2. Author: William Shakespeare
3. Probably written in 1601 or 1602.
4. 179 pages
5. The story takes place in Denmark in the Elsinore Castle. The events happen at the same time as the book was written.
6. A few weeks pass by in this book.
7. The leading character in the book is self-evidently Hamlet: the character of Hamlet dominates Shakespeare's tragedy of the same name, yet Hamlet at the start of the play is not a commanding figure. Indeed, when we first see the Prince, his posture is defensive, Hamlet taking a passive, if resentful, stance toward the events that have befallen him. Slow to the conviction that the ghost is his dead father and that Claudius is guilty of regicide, Hamlet does not go straight to the task at hand. Eventually he kills Claudius, but Hamlet delayed murdering Claudius for a long time.

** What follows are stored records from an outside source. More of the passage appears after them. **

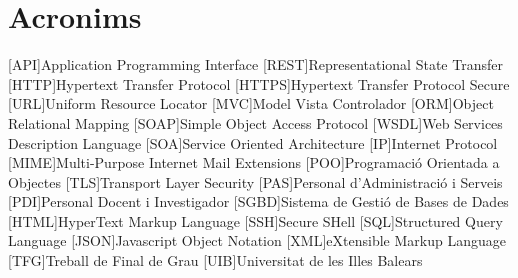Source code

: \chapter{Acronims} 
\begin{acronym}

[API]{Application Programming Interface}
[REST]{Representational State Transfer}
[HTTP]{Hypertext Transfer Protocol}
[HTTPS]{Hypertext Transfer Protocol Secure}
[URL]{Uniform Resource Locator}
[MVC]{Model Vista Controlador}
[ORM]{Object Relational Mapping}
[SOAP]{Simple Object Access Protocol}
[WSDL]{Web Services Description Language}
[SOA]{Service Oriented Architecture}
[IP]{Internet Protocol}
[MIME]{Multi-Purpose Internet Mail Extensions}
[POO]{Programació Orientada a Objectes}
[TLS]{Transport Layer Security}
[PAS]{Personal d'Administració i Serveis}
[PDI]{Personal Docent i Investigador}
[SGBD]{Sistema de Gestió de Bases de Dades}
[HTML]{HyperText Markup Language}
[SSH]{Secure SHell}
[SQL]{Structured Query Language}
[JSON]{Javascript Object Notation}
[XML]{eXtensible Markup Language}
[TFG]{Treball de Final de Grau}
[UIB]{Universitat de les Illes Balears}

\end{acronym}
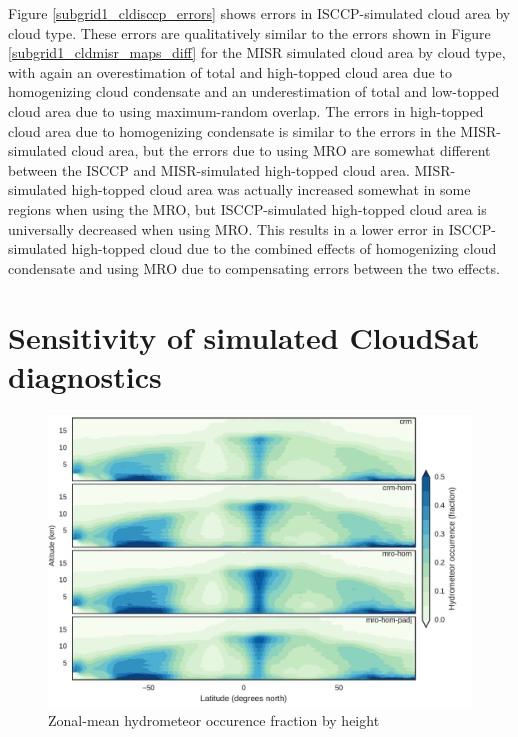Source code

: Figure \ref{subgrid1_cldisccp_errors} shows errors in ISCCP-simulated cloud area by cloud type. These errors are qualitatively similar to the errors shown in Figure \ref{subgrid1_cldmisr_maps_diff} for the MISR simulated cloud area by cloud type, with again an overestimation of total and high-topped cloud area due to homogenizing cloud condensate and an underestimation of total and low-topped cloud area due to using maximum-random overlap. The errors in high-topped cloud area due to homogenizing condensate is similar to the errors in the MISR-simulated cloud area, but the errors due to using MRO are somewhat different between the ISCCP and MISR-simulated high-topped cloud area. MISR-simulated high-topped cloud area was actually increased somewhat in some regions when using the MRO, but ISCCP-simulated high-topped cloud area is universally decreased when using MRO. This results in a lower error in ISCCP-simulated high-topped cloud due to the combined effects of homogenizing cloud condensate and using MRO due to compensating errors between the two effects.


\section{Sensitivity of simulated CloudSat diagnostics}

\begin{figure}
\centering
\includegraphics[width=\columnwidth]{graphics/subgrid1_hfba_zonal.pdf}
\caption{Zonal-mean hydrometeor occurence fraction by height}
\label{subgrid1_hfba_zonal}
\end{figure}

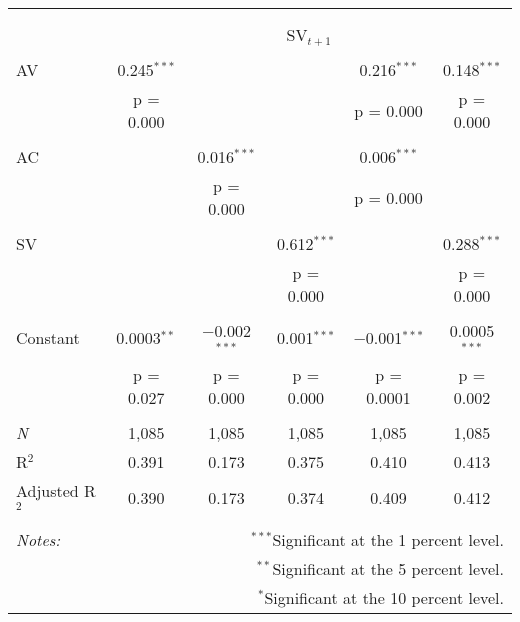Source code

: 
\begin{tabular}{@{\extracolsep{5pt}}lccccc} 
\\[-1.8ex]\hline 
\hline \\[-1.8ex] 
\\[-1.8ex] & \multicolumn{5}{c}{SV$_{t+1}$} \\ 
\hline \\[-1.8ex] 
 AV & 0.245$^{***}$ &  &  & 0.216$^{***}$ & 0.148$^{***}$ \\ 
  & p = 0.000 &  &  & p = 0.000 & p = 0.000 \\ 
  & & & & & \\ 
 AC &  & 0.016$^{***}$ &  & 0.006$^{***}$ &  \\ 
  &  & p = 0.000 &  & p = 0.000 &  \\ 
  & & & & & \\ 
 SV &  &  & 0.612$^{***}$ &  & 0.288$^{***}$ \\ 
  &  &  & p = 0.000 &  & p = 0.000 \\ 
  & & & & & \\ 
 Constant & 0.0003$^{**}$ & $-$0.002$^{***}$ & 0.001$^{***}$ & $-$0.001$^{***}$ & 0.0005$^{***}$ \\ 
  & p = 0.027 & p = 0.000 & p = 0.000 & p = 0.0001 & p = 0.002 \\ 
  & & & & & \\ 
\textit{N} & 1,085 & 1,085 & 1,085 & 1,085 & 1,085 \\ 
R$^{2}$ & 0.391 & 0.173 & 0.375 & 0.410 & 0.413 \\ 
Adjusted R$^{2}$ & 0.390 & 0.173 & 0.374 & 0.409 & 0.412 \\ 
\hline 
\hline \\[-1.8ex] 
\textit{Notes:} & \multicolumn{5}{r}{$^{***}$Significant at the 1 percent level.} \\ 
 & \multicolumn{5}{r}{$^{**}$Significant at the 5 percent level.} \\ 
 & \multicolumn{5}{r}{$^{*}$Significant at the 10 percent level.} \\ 
\end{tabular}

8. Yes, Shakespeare wants to draw the readers attention to the following problems or subjects: the relationship between father and son and mother and son, between lovers (Hamlet and Ophelia for example) or friends (Hamlet and Horatio), madness (played madness, but also true madness), taking revenge at an evil person and some existentialistic questions (“To be or not to be”: in this famous soliloquy Hamlet is often thought to be dallying with the purpose of suicide as a means of escape from his duty. But this view overlooks the facts of the situation and does violence to Hamlet’s own words. He has formed his plan to make the King betray himself and is eager to try the crucial experiment. Meanwhile there is a wearisome interval in which he can do nothing but wait for nightfall. Inaction brings depression of spirits, and the thoughts at such moments, and to all men – as to Hamlet – they lead to the further reflection that every one has the power of life or death in his own hands. You can translate the question to: “Is it nobler to live miserably or to end one’s troubles by a single stroke?” The answer, he says, would be obvious if death were only a sleep. The whole course of his argument is general, not personal: he is not suffering from the scorn of the world, the law’s delay or the insolence of office.).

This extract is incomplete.